J'ai toujours peur, mais je crois que je me détends un peu. Cette lumière brisée au fond, tout au fond, de ses yeux, je l'ai aussi. On l'a tous, nous, les bandits des quartiers oubliés. Même si ce n'est pas un point commun des plus rassurant, car l'ombre de cadavres planent au dessus de nous, je suis un peu plus à l'aise.
Enfin, pas au point d'arrêter de trembler. Car cet homme peux me faire tout ce qu'il veut. Je suis incapable de bouger, et de crier si il déconnecte la pierre de transmission. Disons que je suis à un niveau de terreur moins élevé, tout simplement.
- Que... Voulez vous... De moi ? je demande difficilement, tentant de rassembler mes pensées sans céder à la panique.
- Ne t'inquiète pas. Pour l'instant, écoute.
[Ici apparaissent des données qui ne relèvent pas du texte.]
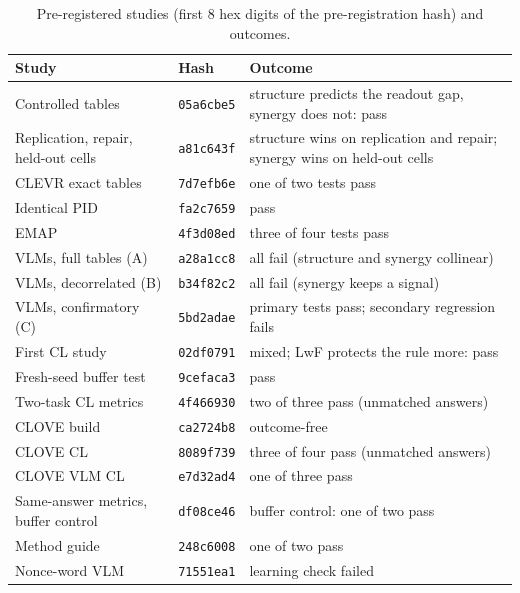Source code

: \begin{table}[h]
\centering\small\setlength{\tabcolsep}{3pt}
\caption{Pre-registered studies (first 8 hex digits of the pre-registration hash) and outcomes.}
\label{tab:prereg}
\begin{tabular}{llp{6.2cm}}
\toprule
Study & Hash & Outcome \\
\midrule
Controlled tables & \texttt{05a6cbe5} & structure predicts the readout gap, synergy does not: pass \\
Replication, repair, held-out cells & \texttt{a81c643f} & structure wins on replication and repair; synergy wins on held-out cells \\
CLEVR exact tables & \texttt{7d7efb6e} & one of two tests pass \\
Identical PID & \texttt{fa2c7659} & pass \\
EMAP & \texttt{4f3d08ed} & three of four tests pass \\
VLMs, full tables (A) & \texttt{a28a1cc8} & all fail (structure and synergy collinear) \\
VLMs, decorrelated (B) & \texttt{b34f82c2} & all fail (synergy keeps a signal) \\
VLMs, confirmatory (C) & \texttt{5bd2adae} & primary tests pass; secondary regression fails \\
First CL study & \texttt{02df0791} & mixed; LwF protects the rule more: pass \\
Fresh-seed buffer test & \texttt{9cefaca3} & pass \\
Two-task CL metrics & \texttt{4f466930} & two of three pass (unmatched answers) \\
CLOVE build & \texttt{ca2724b8} & outcome-free \\
CLOVE CL & \texttt{8089f739} & three of four pass (unmatched answers) \\
CLOVE VLM CL & \texttt{e7d32ad4} & one of three pass \\
Same-answer metrics, buffer control & \texttt{df08ce46} & buffer control: one of two pass \\
Method guide & \texttt{248c6008} & one of two pass \\
Nonce-word VLM & \texttt{71551ea1} & learning check failed \\
\bottomrule
\end{tabular}
\end{table}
Tu a une dette envers trois hommes, ici. Moi, pour t'avoir trouvée, veillée et portée. Wen pour t'avoir soignée, et le chef pour avoir pris la décision de te sauver et pour t'avoir fait passer devant tous les autres blessés.
- J-je... N'en demandais pas tant. Mes dettes seront payées, demandez moi ce que vous voulez. N'importe quoi... Je... J-je le ferais.
Il soupire, et me tapote la tête. Sans me faire mal, mais en m'effrayant. Il sourit, certes, mais comme je l'ai remarqué plus tôt, c'est un sourire carnassier. Et si ce qui m'attendait était pire que la mort ?
- Qu'est ce que je t'ai dit, petite tête ? Ce n'est pas parce que tu es temporairement muette que te oreilles doivent suivre le mouvement. Je ne suis pas sûr que tu comprenne bien la situation dans laquelle tu te trouves. Je vais me charger de te l'expliquer plus... Clairement, dit Aden, en se redressant.
Il ôte son gilet pare-balle, puis son pull, et enfin son t-shirt, sans me quitter des yeux. Je ne peux m'empêcher de le fixer, sans savoir ce qu'il a derrière la tête. Je ne veux pas penser qu'il y a la moindre connotation sexuelle derrière son geste, je ne veux pas regretter d'être toujours en vie. Mais mon imagination s'emballe malgré moi. J'ai vu trop de fois, impuissante, ce genre de chose arriver, pour ne pas avoir peur.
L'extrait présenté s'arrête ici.